Work instruction: Pick out every line in the data below that holds "sessions".

──────────────────────────────

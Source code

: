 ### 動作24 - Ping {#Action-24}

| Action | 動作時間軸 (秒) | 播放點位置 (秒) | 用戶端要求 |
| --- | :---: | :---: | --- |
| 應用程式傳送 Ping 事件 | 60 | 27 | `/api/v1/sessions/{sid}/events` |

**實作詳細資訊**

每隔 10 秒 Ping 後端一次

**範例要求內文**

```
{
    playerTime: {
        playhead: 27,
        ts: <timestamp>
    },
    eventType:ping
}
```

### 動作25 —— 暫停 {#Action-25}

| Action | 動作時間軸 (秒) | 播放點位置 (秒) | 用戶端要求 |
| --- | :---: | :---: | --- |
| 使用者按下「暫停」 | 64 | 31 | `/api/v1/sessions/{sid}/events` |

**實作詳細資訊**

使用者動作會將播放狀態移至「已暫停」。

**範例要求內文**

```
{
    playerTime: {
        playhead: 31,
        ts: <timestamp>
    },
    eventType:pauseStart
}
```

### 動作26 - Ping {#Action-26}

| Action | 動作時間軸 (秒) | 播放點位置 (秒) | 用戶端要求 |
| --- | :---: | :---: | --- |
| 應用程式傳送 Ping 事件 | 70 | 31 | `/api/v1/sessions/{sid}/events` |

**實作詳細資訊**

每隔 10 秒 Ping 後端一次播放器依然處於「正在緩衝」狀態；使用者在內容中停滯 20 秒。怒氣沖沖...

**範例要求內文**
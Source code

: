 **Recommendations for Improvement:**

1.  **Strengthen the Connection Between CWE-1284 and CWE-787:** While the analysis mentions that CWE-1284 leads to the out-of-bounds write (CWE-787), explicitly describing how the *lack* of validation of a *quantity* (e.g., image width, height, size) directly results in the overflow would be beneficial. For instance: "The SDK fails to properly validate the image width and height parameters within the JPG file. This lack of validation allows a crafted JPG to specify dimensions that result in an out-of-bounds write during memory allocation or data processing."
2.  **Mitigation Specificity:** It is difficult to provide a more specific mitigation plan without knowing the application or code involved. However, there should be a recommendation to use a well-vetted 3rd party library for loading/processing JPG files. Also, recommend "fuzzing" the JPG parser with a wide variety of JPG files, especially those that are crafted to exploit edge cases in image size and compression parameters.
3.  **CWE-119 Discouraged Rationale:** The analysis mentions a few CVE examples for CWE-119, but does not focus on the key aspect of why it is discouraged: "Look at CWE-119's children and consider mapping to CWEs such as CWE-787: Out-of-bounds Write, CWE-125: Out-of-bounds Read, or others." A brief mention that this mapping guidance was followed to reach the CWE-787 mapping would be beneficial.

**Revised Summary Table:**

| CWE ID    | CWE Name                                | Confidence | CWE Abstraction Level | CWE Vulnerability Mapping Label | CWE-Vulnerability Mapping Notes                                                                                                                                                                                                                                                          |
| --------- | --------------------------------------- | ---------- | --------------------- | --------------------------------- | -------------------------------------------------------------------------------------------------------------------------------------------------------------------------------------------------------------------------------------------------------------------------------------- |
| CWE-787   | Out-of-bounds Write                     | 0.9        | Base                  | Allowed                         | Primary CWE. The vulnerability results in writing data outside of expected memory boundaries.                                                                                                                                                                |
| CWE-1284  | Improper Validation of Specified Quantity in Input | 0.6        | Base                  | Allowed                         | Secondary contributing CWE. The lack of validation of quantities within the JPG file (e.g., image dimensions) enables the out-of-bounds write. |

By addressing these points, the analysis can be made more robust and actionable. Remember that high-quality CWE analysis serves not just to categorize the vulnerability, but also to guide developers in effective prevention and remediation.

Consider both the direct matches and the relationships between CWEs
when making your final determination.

──────────────────────────────

Expected output:
| 應用程式傳送 Ping 事件 | 60 | 27 | `/api/v1/sessions/{sid}/events` |
| 使用者按下「暫停」 | 64 | 31 | `/api/v1/sessions/{sid}/events` |
| 應用程式傳送 Ping 事件 | 70 | 31 | `/api/v1/sessions/{sid}/events` |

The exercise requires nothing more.